Segment Start: Supplied information

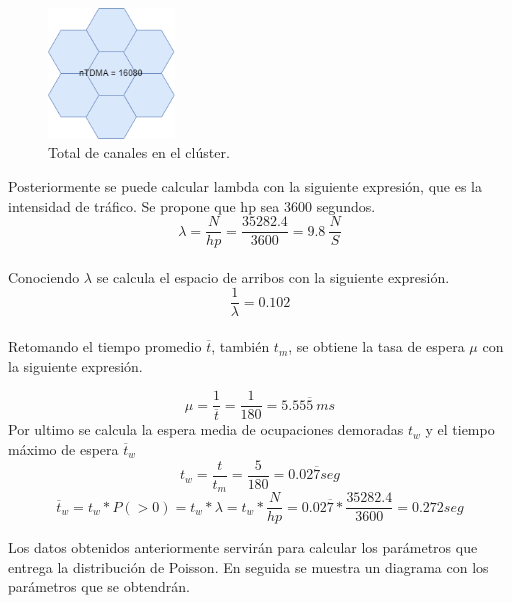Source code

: \documentclass[11pt,letterpaper]{article}
\begin{document}
\begin{figure}[ht]
    \centering
    \includegraphics[width=0.3\textwidth]{imagenes/cluster.png}
    \caption{Total de canales en el clúster.}
\end{figure}

Posteriormente se puede calcular lambda con la siguiente expresión, que es la 
intensidad de tráfico. Se propone que hp sea 3600 segundos.
\begin{equation}
    \lambda=\frac{N}{hp}=\frac{35282.4}{3600}=9.8 \ \frac{N}{S}
\end{equation}
\\
Conociendo $\lambda$ se calcula el espacio de arribos con la siguiente expresión.
\begin{equation}
    \frac{1}{\lambda}=0.102
\end{equation}
\\
Retomando el tiempo promedio $\overline{t}$, también $t_m$, se obtiene la tasa de espera $\mu$ 
con la siguiente expresión. 

\begin{equation}
    \mu=\frac{1}{\overline{t}}=\frac{1}{180}=5.55\overline{5} \ ms
\end{equation}
Por ultimo se calcula la espera media de ocupaciones demoradas $t_w$ y el tiempo máximo 
de espera $\overline{t}_w$
\begin{equation}
    t_w=\frac{t}{t_m}=\frac{5}{180}=0.02\overline{7} seg
\end{equation}
\begin{equation}
    \overline{t}_w=t_w*P(>0)=t_w*\lambda=t_w*\frac{N}{hp}=0.02\overline{7}*\frac{35282.4}{3600}=0.272seg
\end{equation}


\newpage
Los datos obtenidos anteriormente servirán para calcular los parámetros que entrega 
la distribución de Poisson. En seguida se muestra un diagrama con los parámetros que se 
obtendrán.
\end{document}

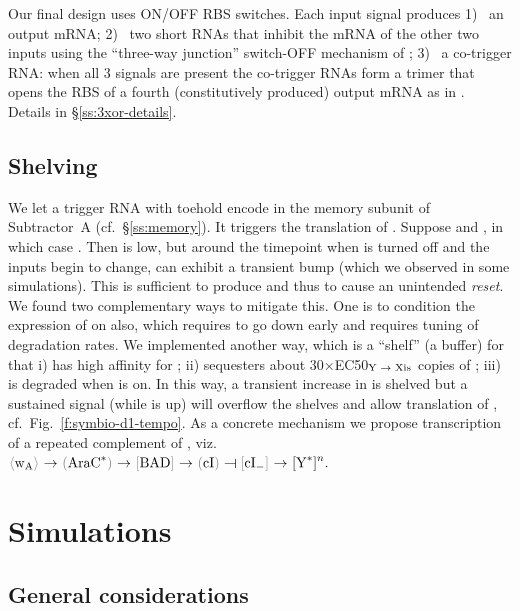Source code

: \documentclass[12pt,notitlepage]{article}
\let\cite\citep
\newcommand{\cbra}[1]{{\ensuremath{\color{gray}{#1}}}}
\newcommand{\signal}[1]{{{\cbra{\langle}\ce{#1}\cbra{\rangle}}}}
\newcommand{\protein}[1]{{{\cbra{(}\ce{#1}\cbra{)}}}}
\newcommand{\promoter}[1]{{{\cbra{[}\ce{#1}\cbra{]}}}}
\newcommand{\act}{\ {\ensuremath{\mathbin{\to}}}\ }
\newcommand{\rep}{\ {\ensuremath{\mathrel{\raisebox{-.3ex}{\rotatebox{90}{\scalebox{1}[1.2]{$\bot$}}}}}}\ }
\newcommand{\ra}[1]{{\color{Blue}#1}}
\begin{document}
\ra{
Our final design 
uses ON/OFF RBS switches. 
%
Each input signal produces 
1)~%
an output mRNA;
2)~%
two short RNAs
that inhibit the mRNA
of the other two inputs
using 
the ``three-way junction'' switch-OFF mechanism
of \citet{Kim2019};
3)~%
a co-trigger RNA:
when all 3 signals are present
the co-trigger RNAs form a trimer 
that opens the RBS of a fourth 
(constitutively produced) 
output mRNA
as in 
\cite[\href{https://www.nature.com/articles/nature23271/figures/2}{Fig.~2e}]{GreenETAL2017}.
}
%
%
Details in \S\ref{ss:3xor-details}.


\subsection{Shelving}

We let 
\ra{a trigger RNA  with toehold}
encode 
in the memory subunit
of Subtractor~A (cf.~\S\ref{ss:memory}).
%
It triggers the translation of .
%
%
Suppose
 and ,
in which case .
%
%
Then  is low,
but
around the timepoint when 
 is turned off
and the inputs begin to change,
 can exhibit a transient bump
(which we observed in some simulations).
%
This is sufficient to produce 
and thus to cause an unintended \emph{reset}.
%
We found two complementary ways to mitigate this.
%
One is to condition 
the expression of 
on  also,
which requires  to go down early
and requires tuning of degradation rates.
%
We implemented another way,
which
is a ``shelf'' (a buffer) for 
that 
%
i)
has high affinity for ;
%
ii)
sequesters 
about 
30$\times$EC50${}_\text{\ce{Y}\act\ce{Xis}}$
copies of ;
%
iii)
is degraded when  is on.
%
In this way, 
a transient increase in  is shelved
but a sustained signal 
(while  is up)
will overflow the shelves and 
allow
translation of ,
cf.~Fig.~\ref{f:symbio-d1-tempo}.
%
%
%
%
As a concrete mechanism
we propose
transcription of 
a repeated complement of ,
viz.~%
$
	\signal{\ce{w_A}} \act \protein{AraC^*} \act \promoter{BAD} 
	\act 
	\protein{cI} \rep \promoter{cI_-} \act
	\ce{[Y^*]^n}
	.
$
%



\section{Simulations}

\subsection{General considerations}
\end{document}
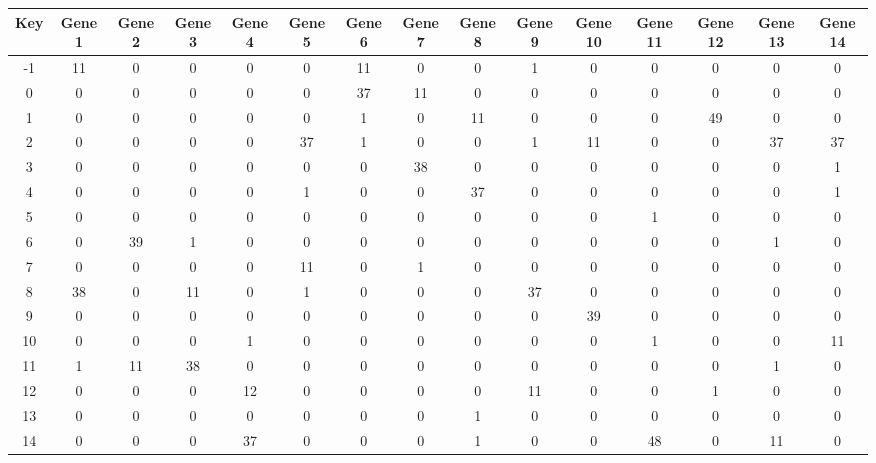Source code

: \begin{tabular}{|c|c|c|c|c|c|c|c|c|c|c|c|c|c|c|}
\hline
Key & Gene 1 & Gene 2 & Gene 3 & Gene 4 & Gene 5 & Gene 6 & Gene 7 & Gene 8 & Gene 9 & Gene 10 & Gene 11 & Gene 12 & Gene 13 & Gene 14 \\
\hline
-1 & 11 & 0 & 0 & 0 & 0 & 11 & 0 & 0 & 1 & 0 & 0 & 0 & 0 & 0 \\
0 & 0 & 0 & 0 & 0 & 0 & 37 & 11 & 0 & 0 & 0 & 0 & 0 & 0 & 0 \\
1 & 0 & 0 & 0 & 0 & 0 & 1 & 0 & 11 & 0 & 0 & 0 & 49 & 0 & 0 \\
2 & 0 & 0 & 0 & 0 & 37 & 1 & 0 & 0 & 1 & 11 & 0 & 0 & 37 & 37 \\
3 & 0 & 0 & 0 & 0 & 0 & 0 & 38 & 0 & 0 & 0 & 0 & 0 & 0 & 1 \\
4 & 0 & 0 & 0 & 0 & 1 & 0 & 0 & 37 & 0 & 0 & 0 & 0 & 0 & 1 \\
5 & 0 & 0 & 0 & 0 & 0 & 0 & 0 & 0 & 0 & 0 & 1 & 0 & 0 & 0 \\
6 & 0 & 39 & 1 & 0 & 0 & 0 & 0 & 0 & 0 & 0 & 0 & 0 & 1 & 0 \\
7 & 0 & 0 & 0 & 0 & 11 & 0 & 1 & 0 & 0 & 0 & 0 & 0 & 0 & 0 \\
8 & 38 & 0 & 11 & 0 & 1 & 0 & 0 & 0 & 37 & 0 & 0 & 0 & 0 & 0 \\
9 & 0 & 0 & 0 & 0 & 0 & 0 & 0 & 0 & 0 & 39 & 0 & 0 & 0 & 0 \\
10 & 0 & 0 & 0 & 1 & 0 & 0 & 0 & 0 & 0 & 0 & 1 & 0 & 0 & 11 \\
11 & 1 & 11 & 38 & 0 & 0 & 0 & 0 & 0 & 0 & 0 & 0 & 0 & 1 & 0 \\
12 & 0 & 0 & 0 & 12 & 0 & 0 & 0 & 0 & 11 & 0 & 0 & 1 & 0 & 0 \\
13 & 0 & 0 & 0 & 0 & 0 & 0 & 0 & 1 & 0 & 0 & 0 & 0 & 0 & 0 \\
14 & 0 & 0 & 0 & 37 & 0 & 0 & 0 & 1 & 0 & 0 & 48 & 0 & 11 & 0 \\
\hline
\end{tabular}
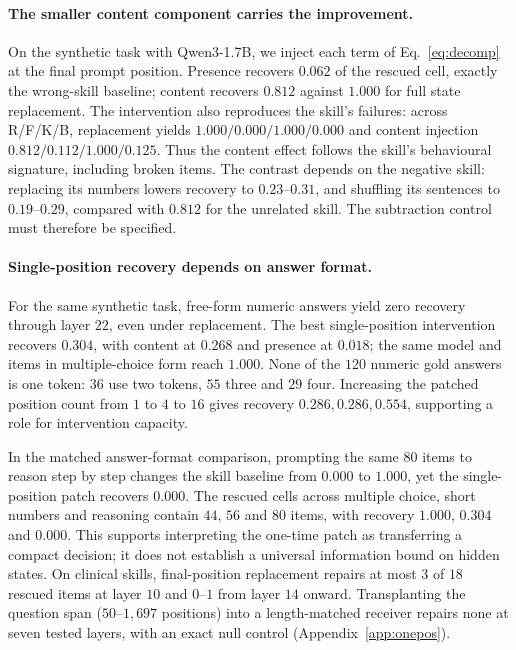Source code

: \documentclass{article}
\begin{document}
\paragraph{The smaller content component carries the improvement.}
On the synthetic task with Qwen3-1.7B, we inject each term of
Eq.~\ref{eq:decomp} at the final prompt position. Presence recovers $0.062$ of
the rescued cell, exactly the wrong-skill baseline; content recovers $0.812$
against $1.000$ for full state replacement. The intervention also reproduces
the skill's failures: across R/F/K/B, replacement yields
$1.000/0.000/1.000/0.000$ and content injection
$0.812/0.112/1.000/0.125$. Thus the content effect follows the skill's
behavioural signature, including broken items. The contrast depends on the
negative skill: replacing its numbers lowers recovery to $0.23$--$0.31$, and
shuffling its sentences to $0.19$--$0.29$, compared with $0.812$ for the unrelated
skill. The subtraction control must therefore be specified.

\paragraph{Single-position recovery depends on answer format.}
\label{sec:onepos}
For the same synthetic task, free-form numeric answers yield zero recovery
through layer $22$, even under replacement. The best single-position intervention
recovers $0.304$, with content at $0.268$ and presence at $0.018$; the same model
and items in multiple-choice form reach $1.000$. None of the $120$ numeric gold
answers is one token: $36$ use two tokens, $55$ three and $29$ four. Increasing
the patched position count from $1$ to $4$ to $16$ gives recovery
$0.286,0.286,0.554$, supporting a role for intervention capacity.

In the matched answer-format comparison, prompting the same $80$ items to reason
step by step changes the skill baseline from $0.000$ to $1.000$, yet the
single-position patch recovers $0.000$. The rescued cells across multiple choice,
short numbers and reasoning contain $44$, $56$ and $80$ items, with recovery
$1.000$, $0.304$ and $0.000$. This supports interpreting the one-time patch as
transferring a compact decision; it does not establish a universal information
bound on hidden states. On clinical skills, final-position replacement repairs
at most $3$ of $18$ rescued items at layer $10$ and $0$--$1$ from layer $14$
onward. Transplanting the question span ($50$--$1{,}697$ positions) into a
length-matched receiver repairs none at seven tested layers, with an exact null
control (Appendix~\ref{app:onepos}).
\end{document}
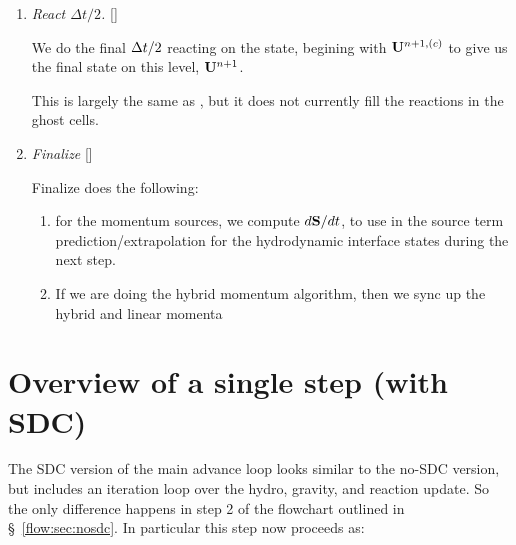 \begin{enumerate}


\item {\em React $\Delta t/2$.} []

  We do the final $\Delta t/2$ reacting on the state, begining with ${\bf U}^{n+1,(c)}$ to
  give us the final state on this level, ${\bf U}^{n+1}$.

  This is largely the same as , but
  it does not currently fill the reactions in the ghost cells. 

\item \label{strang:finalize} {\em Finalize} []

  Finalize does the following:
  \begin{enumerate}
  \item for the momentum sources, we compute $d{\bf S}/dt$, to use in the
    source term prediction/extrapolation for the hydrodynamic
    interface states during the next step.

  \item If we are doing the hybrid momentum algorithm, then we sync up
    the hybrid and linear momenta
  \end{enumerate}

\end{enumerate}


\section{Overview of a single step (with SDC)}

The SDC version of the main advance loop looks similar to the no-SDC
version, but includes an iteration loop over the hydro, gravity, and
reaction update.  So the only difference happens in step 2 of the
flowchart outlined in \S~\ref{flow:sec:nosdc}.  In particular this
step now proceeds as:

Segment End: Supplied information

Task - From the line with "As a concrete mechanism" up to and including the line with "0 & 49 & 0 & 0 \\" above, retype every line exactly and nothing more; leave out the pictures.

Answer space -
As a concrete mechanism
we propose
transcription of 
a repeated complement of ,
viz.~%
$
	\signal{\ce{w_A}} \act \protein{AraC^*} \act \promoter{BAD} 
	\act 
	\protein{cI} \rep \promoter{cI_-} \act
	\ce{[Y^*]^n}
	.
$
%



\section{Simulations}

\subsection{General considerations}
\end{document}
Source code

: \begin{tabular}{|c|c|c|c|c|c|c|c|c|c|c|c|c|c|c|}
\hline
Key & Gene 1 & Gene 2 & Gene 3 & Gene 4 & Gene 5 & Gene 6 & Gene 7 & Gene 8 & Gene 9 & Gene 10 & Gene 11 & Gene 12 & Gene 13 & Gene 14 \\
\hline
-1 & 11 & 0 & 0 & 0 & 0 & 11 & 0 & 0 & 1 & 0 & 0 & 0 & 0 & 0 \\
0 & 0 & 0 & 0 & 0 & 0 & 37 & 11 & 0 & 0 & 0 & 0 & 0 & 0 & 0 \\
1 & 0 & 0 & 0 & 0 & 0 & 1 & 0 & 11 & 0 & 0 & 0 & 49 & 0 & 0 \\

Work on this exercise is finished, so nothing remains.